### Your objective
Data follows below. Repeat exactly the lines between the line holding "Ainsi, l'objectif de" and the line holding "त्वौज॑स्वत॒ ओज॑स्वन्त श्रीणामि॥१७॥", inclusive, and nothing more; drop pictures.

### Material supplied
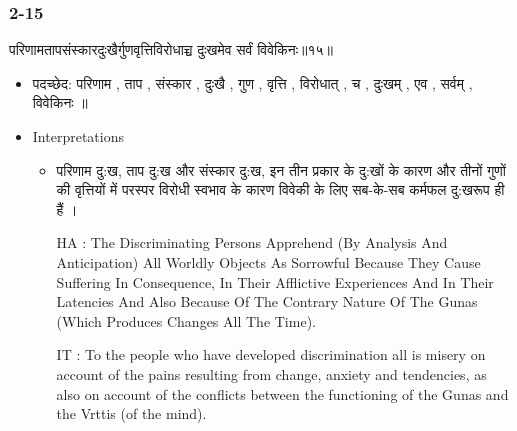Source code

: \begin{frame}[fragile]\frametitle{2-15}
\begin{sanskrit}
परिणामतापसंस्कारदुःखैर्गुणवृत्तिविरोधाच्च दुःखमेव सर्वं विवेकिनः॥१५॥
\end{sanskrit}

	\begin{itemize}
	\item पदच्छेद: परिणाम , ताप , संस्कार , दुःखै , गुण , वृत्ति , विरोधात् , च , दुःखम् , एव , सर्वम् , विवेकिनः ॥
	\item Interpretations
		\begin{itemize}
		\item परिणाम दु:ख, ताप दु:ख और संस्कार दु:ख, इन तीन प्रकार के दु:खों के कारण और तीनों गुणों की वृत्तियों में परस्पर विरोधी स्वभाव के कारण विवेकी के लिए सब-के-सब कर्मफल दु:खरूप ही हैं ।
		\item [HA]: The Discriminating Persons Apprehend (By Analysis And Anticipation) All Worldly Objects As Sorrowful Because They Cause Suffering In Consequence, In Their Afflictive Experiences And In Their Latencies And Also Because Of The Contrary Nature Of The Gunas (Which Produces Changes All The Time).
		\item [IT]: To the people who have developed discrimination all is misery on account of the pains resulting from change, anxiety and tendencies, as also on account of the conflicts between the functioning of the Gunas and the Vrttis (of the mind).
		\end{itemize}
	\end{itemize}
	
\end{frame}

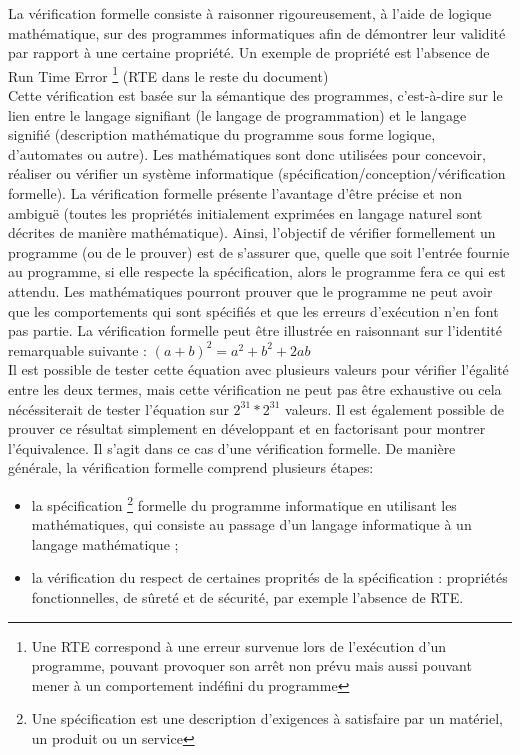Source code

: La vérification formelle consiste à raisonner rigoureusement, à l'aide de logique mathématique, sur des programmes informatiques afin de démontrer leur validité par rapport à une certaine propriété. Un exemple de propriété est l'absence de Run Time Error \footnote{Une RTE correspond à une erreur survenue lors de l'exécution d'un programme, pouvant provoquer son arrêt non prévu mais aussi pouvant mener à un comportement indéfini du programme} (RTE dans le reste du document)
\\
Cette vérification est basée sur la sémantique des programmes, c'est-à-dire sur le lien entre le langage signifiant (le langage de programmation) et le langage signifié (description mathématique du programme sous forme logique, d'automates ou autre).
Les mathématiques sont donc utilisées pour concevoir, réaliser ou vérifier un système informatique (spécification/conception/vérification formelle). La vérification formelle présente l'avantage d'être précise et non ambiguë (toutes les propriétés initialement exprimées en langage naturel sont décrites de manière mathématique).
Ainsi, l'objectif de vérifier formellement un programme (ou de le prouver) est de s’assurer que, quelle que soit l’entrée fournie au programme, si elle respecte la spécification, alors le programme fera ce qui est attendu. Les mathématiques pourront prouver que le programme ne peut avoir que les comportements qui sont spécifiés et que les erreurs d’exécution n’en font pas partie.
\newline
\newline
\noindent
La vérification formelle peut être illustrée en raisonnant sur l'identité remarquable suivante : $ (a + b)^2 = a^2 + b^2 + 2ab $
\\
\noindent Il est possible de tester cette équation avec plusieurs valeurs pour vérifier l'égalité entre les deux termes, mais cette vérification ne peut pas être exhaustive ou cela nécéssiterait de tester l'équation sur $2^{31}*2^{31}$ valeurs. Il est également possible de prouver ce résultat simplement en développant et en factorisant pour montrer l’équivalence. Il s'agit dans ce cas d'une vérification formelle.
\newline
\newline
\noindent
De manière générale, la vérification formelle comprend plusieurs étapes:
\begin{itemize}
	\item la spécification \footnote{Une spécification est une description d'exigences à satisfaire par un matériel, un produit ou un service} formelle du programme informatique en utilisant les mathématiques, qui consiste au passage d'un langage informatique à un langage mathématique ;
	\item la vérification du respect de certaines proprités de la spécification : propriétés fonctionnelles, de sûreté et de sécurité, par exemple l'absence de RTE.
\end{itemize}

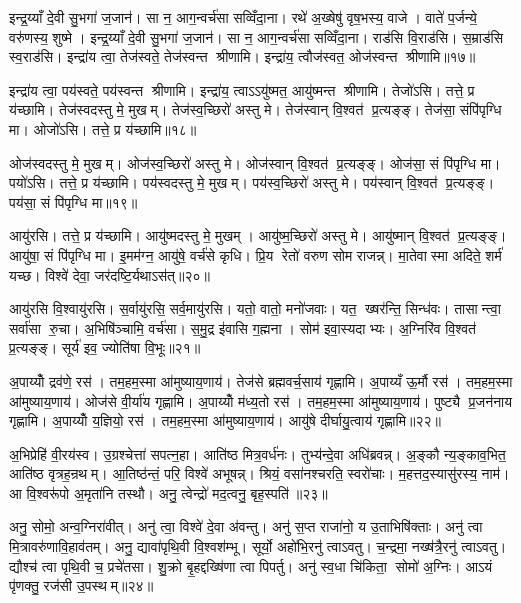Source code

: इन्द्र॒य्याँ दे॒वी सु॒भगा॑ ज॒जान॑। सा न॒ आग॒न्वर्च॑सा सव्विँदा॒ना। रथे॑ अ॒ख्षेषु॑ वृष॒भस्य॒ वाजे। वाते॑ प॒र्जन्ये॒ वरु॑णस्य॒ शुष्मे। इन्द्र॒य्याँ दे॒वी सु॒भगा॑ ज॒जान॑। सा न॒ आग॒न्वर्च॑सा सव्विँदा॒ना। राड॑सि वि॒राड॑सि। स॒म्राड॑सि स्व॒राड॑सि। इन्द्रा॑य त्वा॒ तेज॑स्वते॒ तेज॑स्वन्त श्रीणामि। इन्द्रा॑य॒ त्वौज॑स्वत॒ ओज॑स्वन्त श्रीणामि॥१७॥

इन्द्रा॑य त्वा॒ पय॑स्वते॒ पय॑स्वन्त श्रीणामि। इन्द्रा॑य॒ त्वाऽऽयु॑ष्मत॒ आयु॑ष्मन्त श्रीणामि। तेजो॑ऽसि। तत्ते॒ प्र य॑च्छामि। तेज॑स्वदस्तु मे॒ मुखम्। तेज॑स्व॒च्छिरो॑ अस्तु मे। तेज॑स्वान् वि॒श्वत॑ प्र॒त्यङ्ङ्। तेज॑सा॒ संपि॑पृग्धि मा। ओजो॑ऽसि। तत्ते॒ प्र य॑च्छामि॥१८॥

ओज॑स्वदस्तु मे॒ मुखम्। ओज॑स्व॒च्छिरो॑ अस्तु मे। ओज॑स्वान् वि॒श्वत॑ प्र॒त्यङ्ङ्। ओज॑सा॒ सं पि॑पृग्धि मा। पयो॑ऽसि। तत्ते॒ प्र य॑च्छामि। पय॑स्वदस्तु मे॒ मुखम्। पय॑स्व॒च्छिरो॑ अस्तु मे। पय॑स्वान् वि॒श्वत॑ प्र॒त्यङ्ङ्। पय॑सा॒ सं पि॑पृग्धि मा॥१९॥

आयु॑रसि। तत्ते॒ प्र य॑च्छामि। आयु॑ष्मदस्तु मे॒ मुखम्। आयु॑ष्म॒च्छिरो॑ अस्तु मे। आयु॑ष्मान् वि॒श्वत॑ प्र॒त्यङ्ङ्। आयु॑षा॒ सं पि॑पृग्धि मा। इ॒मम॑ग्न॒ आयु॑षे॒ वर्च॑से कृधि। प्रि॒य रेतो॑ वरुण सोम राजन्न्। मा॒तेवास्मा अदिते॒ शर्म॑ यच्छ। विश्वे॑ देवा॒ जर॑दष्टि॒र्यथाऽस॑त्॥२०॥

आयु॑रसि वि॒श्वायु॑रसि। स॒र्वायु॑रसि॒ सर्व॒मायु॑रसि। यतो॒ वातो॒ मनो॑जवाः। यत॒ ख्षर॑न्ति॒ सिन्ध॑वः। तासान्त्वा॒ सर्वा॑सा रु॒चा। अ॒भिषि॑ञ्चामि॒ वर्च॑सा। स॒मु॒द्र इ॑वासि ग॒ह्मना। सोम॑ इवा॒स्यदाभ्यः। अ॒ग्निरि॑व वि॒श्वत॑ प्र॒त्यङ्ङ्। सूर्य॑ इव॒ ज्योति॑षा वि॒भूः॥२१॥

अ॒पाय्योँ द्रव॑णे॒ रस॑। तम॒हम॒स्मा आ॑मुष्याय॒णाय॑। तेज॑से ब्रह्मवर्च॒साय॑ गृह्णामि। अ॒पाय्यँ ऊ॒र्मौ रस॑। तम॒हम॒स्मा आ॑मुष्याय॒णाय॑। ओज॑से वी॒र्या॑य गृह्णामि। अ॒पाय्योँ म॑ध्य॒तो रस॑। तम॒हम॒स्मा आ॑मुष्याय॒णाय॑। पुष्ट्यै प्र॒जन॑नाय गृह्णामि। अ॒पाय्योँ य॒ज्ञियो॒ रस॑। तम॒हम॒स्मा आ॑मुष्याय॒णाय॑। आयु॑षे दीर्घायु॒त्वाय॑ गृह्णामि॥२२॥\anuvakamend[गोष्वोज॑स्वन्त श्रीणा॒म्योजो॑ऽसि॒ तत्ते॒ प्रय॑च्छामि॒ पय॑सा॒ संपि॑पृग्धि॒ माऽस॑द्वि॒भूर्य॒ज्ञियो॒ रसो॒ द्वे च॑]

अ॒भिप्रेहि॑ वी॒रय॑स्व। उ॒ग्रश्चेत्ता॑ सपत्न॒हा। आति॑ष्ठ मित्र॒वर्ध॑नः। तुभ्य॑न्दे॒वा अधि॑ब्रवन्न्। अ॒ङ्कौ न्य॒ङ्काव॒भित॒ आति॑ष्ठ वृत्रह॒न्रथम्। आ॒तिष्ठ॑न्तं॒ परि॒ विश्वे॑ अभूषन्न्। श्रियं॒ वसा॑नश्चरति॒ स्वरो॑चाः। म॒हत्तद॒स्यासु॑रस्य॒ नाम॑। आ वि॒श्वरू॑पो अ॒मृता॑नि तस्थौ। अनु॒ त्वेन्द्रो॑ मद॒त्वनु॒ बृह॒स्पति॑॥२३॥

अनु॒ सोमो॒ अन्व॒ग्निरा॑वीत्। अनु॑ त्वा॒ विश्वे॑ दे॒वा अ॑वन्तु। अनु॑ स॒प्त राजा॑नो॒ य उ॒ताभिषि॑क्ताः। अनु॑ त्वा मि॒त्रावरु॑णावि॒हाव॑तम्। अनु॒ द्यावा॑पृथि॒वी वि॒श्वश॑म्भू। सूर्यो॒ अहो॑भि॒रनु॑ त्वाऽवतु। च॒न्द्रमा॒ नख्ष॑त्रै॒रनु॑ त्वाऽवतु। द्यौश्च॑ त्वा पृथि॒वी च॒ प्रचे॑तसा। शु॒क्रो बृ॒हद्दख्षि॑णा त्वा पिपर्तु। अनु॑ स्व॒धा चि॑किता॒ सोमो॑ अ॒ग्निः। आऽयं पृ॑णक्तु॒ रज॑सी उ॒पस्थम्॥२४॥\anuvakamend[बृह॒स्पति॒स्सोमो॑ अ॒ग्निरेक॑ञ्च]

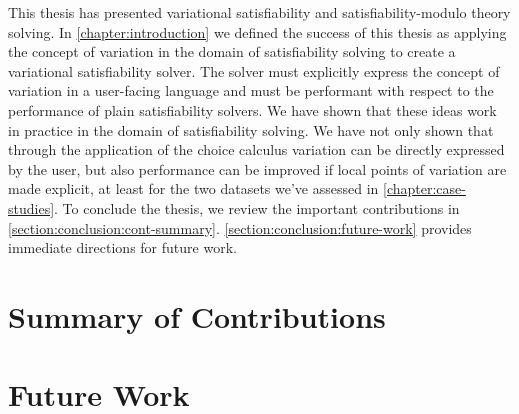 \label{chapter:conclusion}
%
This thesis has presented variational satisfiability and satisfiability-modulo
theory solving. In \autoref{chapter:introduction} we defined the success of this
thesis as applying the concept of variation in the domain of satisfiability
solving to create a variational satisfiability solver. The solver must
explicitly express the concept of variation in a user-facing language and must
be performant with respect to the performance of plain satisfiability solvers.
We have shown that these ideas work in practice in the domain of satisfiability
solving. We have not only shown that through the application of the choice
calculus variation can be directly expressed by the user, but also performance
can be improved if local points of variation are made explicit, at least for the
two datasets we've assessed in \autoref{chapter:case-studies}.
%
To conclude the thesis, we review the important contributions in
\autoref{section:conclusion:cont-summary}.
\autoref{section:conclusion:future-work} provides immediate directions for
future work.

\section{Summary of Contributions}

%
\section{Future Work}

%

### Answer to the exercise
Ainsi, l'objectif de vérifier formellement un programme (ou de le prouver) est de s’assurer que, quelle que soit l’entrée fournie au programme, si elle respecte la spécification, alors le programme fera ce qui est attendu. Les mathématiques pourront prouver que le programme ne peut avoir que les comportements qui sont spécifiés et que les erreurs d’exécution n’en font pas partie.
\newline
\newline
\noindent
La vérification formelle peut être illustrée en raisonnant sur l'identité remarquable suivante : $ (a + b)^2 = a^2 + b^2 + 2ab $
\\
\noindent Il est possible de tester cette équation avec plusieurs valeurs pour vérifier l'égalité entre les deux termes, mais cette vérification ne peut pas être exhaustive ou cela nécéssiterait de tester l'équation sur $2^{31}*2^{31}$ valeurs. Il est également possible de prouver ce résultat simplement en développant et en factorisant pour montrer l’équivalence. Il s'agit dans ce cas d'une vérification formelle.
\newline
\newline
\noindent
De manière générale, la vérification formelle comprend plusieurs étapes:
\begin{itemize}
	\item la spécification \footnote{Une spécification est une description d'exigences à satisfaire par un matériel, un produit ou un service} formelle du programme informatique en utilisant les mathématiques, qui consiste au passage d'un langage informatique à un langage mathématique ;
	\item la vérification du respect de certaines proprités de la spécification : propriétés fonctionnelles, de sûreté et de sécurité, par exemple l'absence de RTE.
\end{itemize}

Source code

: इन्द्र॒य्याँ दे॒वी सु॒भगा॑ ज॒जान॑। सा न॒ आग॒न्वर्च॑सा सव्विँदा॒ना। रथे॑ अ॒ख्षेषु॑ वृष॒भस्य॒ वाजे। वाते॑ प॒र्जन्ये॒ वरु॑णस्य॒ शुष्मे। इन्द्र॒य्याँ दे॒वी सु॒भगा॑ ज॒जान॑। सा न॒ आग॒न्वर्च॑सा सव्विँदा॒ना। राड॑सि वि॒राड॑सि। स॒म्राड॑सि स्व॒राड॑सि। इन्द्रा॑य त्वा॒ तेज॑स्वते॒ तेज॑स्वन्त श्रीणामि। इन्द्रा॑य॒ त्वौज॑स्वत॒ ओज॑स्वन्त श्रीणामि॥१७॥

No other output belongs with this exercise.